ASSIGNED TASK: Images in the data are to be skipped, while every line is restated exactly as written.

(Stored records)

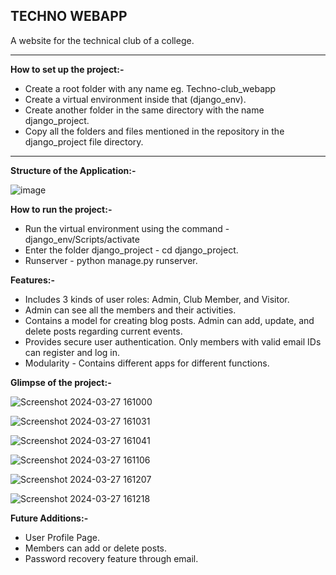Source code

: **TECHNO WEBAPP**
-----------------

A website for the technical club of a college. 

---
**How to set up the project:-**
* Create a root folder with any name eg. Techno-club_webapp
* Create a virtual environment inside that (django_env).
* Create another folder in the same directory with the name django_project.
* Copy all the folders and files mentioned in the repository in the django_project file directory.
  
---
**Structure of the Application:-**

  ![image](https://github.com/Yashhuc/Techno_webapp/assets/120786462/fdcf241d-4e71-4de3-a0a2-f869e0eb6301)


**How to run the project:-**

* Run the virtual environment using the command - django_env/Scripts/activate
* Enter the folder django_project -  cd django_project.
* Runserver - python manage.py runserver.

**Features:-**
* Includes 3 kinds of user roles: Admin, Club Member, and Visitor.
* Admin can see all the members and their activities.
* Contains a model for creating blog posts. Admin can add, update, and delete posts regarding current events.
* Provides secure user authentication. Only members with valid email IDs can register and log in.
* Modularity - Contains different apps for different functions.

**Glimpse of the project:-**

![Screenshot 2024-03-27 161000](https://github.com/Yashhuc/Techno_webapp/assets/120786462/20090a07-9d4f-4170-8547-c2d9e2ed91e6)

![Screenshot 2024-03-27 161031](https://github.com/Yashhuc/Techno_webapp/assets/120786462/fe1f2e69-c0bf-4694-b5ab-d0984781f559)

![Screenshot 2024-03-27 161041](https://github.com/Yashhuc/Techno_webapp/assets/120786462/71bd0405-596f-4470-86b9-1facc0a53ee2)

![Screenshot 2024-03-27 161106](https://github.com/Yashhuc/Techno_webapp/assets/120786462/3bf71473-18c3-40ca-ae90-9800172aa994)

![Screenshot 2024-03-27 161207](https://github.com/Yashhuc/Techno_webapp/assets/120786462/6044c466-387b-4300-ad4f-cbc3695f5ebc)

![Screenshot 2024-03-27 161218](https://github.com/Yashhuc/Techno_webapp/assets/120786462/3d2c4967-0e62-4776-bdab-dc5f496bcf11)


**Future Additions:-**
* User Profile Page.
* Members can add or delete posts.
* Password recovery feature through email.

TASK SOLUTION:
Source code

: **TECHNO WEBAPP**
-----------------

A website for the technical club of a college. 

---
**How to set up the project:-**
* Create a root folder with any name eg. Techno-club_webapp
* Create a virtual environment inside that (django_env).
* Create another folder in the same directory with the name django_project.
* Copy all the folders and files mentioned in the repository in the django_project file directory.
  
---
**Structure of the Application:-**

  ![image](https://github.com/Yashhuc/Techno_webapp/assets/120786462/fdcf241d-4e71-4de3-a0a2-f869e0eb6301)


**How to run the project:-**

* Run the virtual environment using the command - django_env/Scripts/activate
* Enter the folder django_project -  cd django_project.
* Runserver - python manage.py runserver.

**Features:-**
* Includes 3 kinds of user roles: Admin, Club Member, and Visitor.
* Admin can see all the members and their activities.
* Contains a model for creating blog posts. Admin can add, update, and delete posts regarding current events.
* Provides secure user authentication. Only members with valid email IDs can register and log in.
* Modularity - Contains different apps for different functions.

**Glimpse of the project:-**

![Screenshot 2024-03-27 161000](https://github.com/Yashhuc/Techno_webapp/assets/120786462/20090a07-9d4f-4170-8547-c2d9e2ed91e6)

![Screenshot 2024-03-27 161031](https://github.com/Yashhuc/Techno_webapp/assets/120786462/fe1f2e69-c0bf-4694-b5ab-d0984781f559)

![Screenshot 2024-03-27 161041](https://github.com/Yashhuc/Techno_webapp/assets/120786462/71bd0405-596f-4470-86b9-1facc0a53ee2)

![Screenshot 2024-03-27 161106](https://github.com/Yashhuc/Techno_webapp/assets/120786462/3bf71473-18c3-40ca-ae90-9800172aa994)

![Screenshot 2024-03-27 161207](https://github.com/Yashhuc/Techno_webapp/assets/120786462/6044c466-387b-4300-ad4f-cbc3695f5ebc)

![Screenshot 2024-03-27 161218](https://github.com/Yashhuc/Techno_webapp/assets/120786462/3d2c4967-0e62-4776-bdab-dc5f496bcf11)


**Future Additions:-**
* User Profile Page.
* Members can add or delete posts.
* Password recovery feature through email.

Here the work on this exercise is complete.